Calls mount for Australian state to rescind religious hatred law

A campaign to rescind a law against religious hatred in the Australian state of Victoria is winning growing support from churches since two evangelical Christians were found guilty of vilifying Muslims.

CNS News, 31 March 2005

For the background, see here.

No prizes for guessing Robert Spencer’s views on this. See here and here.

And worth noting that evangelical Christian groups have come out against a religious hatred law in Britain. See here.

Christian pastors found guilty of vilifying Islam in Australia

Christian evangelical pastors Danny Nalliah and Daniel Scot have been found guilty of condoning and promoting racist and vilifying remarks against Islam and the Muslim community. They were convicted in the Australian state of Victoria under a law against inciting religious hatred.

Scot told a seminar in 2002 that the “Muslims’ Qur’an is promoting violence, killing and looting and that Muslims were liars and demons”. He further claimed that Muslims are drawing up a plan of violence and terror to overrun the western democracies, warning that Australia would be turned into an Islamic nation over the increasing numbers of Muslims in the European country

Nalliah wrote that Muslim refugees were being granted visas to Australia while Christians who suffer persecution in Islamic nations were refused refugee visas. He also referred to the high birth rate among Muslims in Australia at a time the birth rate in general was dropping.

Islam Online, 17 December 2004

CNS News, 17 December 2004

Australian Muslim prayer hall site vandalized

SYDNEY — The site of a controversial Muslim prayer hall was vandalized on Thursday with pigs’ heads skewered on stakes and pork offal smeared throughout the building.

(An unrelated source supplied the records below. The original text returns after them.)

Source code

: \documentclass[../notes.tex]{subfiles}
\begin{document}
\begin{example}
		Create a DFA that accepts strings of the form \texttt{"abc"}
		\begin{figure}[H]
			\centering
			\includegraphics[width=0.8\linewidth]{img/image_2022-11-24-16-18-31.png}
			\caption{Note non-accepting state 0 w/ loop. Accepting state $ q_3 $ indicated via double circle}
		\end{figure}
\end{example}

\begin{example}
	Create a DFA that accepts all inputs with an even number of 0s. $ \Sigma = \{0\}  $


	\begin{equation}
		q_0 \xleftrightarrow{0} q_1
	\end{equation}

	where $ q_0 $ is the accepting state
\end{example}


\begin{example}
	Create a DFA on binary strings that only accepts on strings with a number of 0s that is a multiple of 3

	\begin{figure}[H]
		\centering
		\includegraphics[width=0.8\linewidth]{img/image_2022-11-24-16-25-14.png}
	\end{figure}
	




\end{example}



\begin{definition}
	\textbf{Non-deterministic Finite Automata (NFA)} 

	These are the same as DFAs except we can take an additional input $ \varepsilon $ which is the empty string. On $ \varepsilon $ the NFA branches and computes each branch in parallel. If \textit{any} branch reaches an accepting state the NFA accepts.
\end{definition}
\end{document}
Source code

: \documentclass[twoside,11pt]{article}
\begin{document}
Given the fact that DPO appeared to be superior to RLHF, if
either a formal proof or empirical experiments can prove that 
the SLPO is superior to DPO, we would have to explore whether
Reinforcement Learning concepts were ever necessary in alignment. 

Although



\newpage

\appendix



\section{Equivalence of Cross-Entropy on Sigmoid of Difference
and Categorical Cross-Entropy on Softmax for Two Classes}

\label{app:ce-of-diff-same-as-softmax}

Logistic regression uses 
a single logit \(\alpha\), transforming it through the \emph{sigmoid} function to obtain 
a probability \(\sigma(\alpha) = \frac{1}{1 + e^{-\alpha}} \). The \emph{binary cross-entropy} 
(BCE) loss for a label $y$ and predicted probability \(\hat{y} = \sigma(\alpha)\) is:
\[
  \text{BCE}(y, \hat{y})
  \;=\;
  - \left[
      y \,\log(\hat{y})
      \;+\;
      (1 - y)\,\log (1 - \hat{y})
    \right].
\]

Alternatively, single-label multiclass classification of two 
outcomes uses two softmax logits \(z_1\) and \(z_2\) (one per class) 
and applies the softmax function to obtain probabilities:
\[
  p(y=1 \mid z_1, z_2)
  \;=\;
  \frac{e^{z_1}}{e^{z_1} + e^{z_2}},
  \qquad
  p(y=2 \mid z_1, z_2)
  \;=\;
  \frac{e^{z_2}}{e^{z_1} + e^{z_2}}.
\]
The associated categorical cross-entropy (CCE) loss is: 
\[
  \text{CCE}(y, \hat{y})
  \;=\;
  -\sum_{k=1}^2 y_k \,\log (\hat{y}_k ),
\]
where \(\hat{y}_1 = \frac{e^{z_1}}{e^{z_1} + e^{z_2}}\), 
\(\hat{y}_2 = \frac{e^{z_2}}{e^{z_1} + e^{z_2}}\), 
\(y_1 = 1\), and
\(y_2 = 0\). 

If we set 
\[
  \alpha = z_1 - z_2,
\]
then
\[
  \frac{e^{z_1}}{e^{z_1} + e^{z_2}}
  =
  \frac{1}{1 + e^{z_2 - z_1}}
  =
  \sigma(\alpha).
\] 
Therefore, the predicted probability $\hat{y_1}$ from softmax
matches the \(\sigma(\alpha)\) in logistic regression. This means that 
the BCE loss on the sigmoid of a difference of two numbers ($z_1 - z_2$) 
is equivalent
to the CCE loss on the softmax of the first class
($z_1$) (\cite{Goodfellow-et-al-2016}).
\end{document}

Developer Abbas Aly said builders renovating the hall at Annangrove discovered the vandalism when they arrived at work on Thursday morning. “Everyone’s mostly upset, it’s a very un-Australian thing to happen,” he said. “But this won’t put us off.”

The prayer hall attracted fierce opposition when it was first proposed in 2002, with the local Baulkham Hills Council receiving an unprecedented 5,000 letters from residents who did not want the building.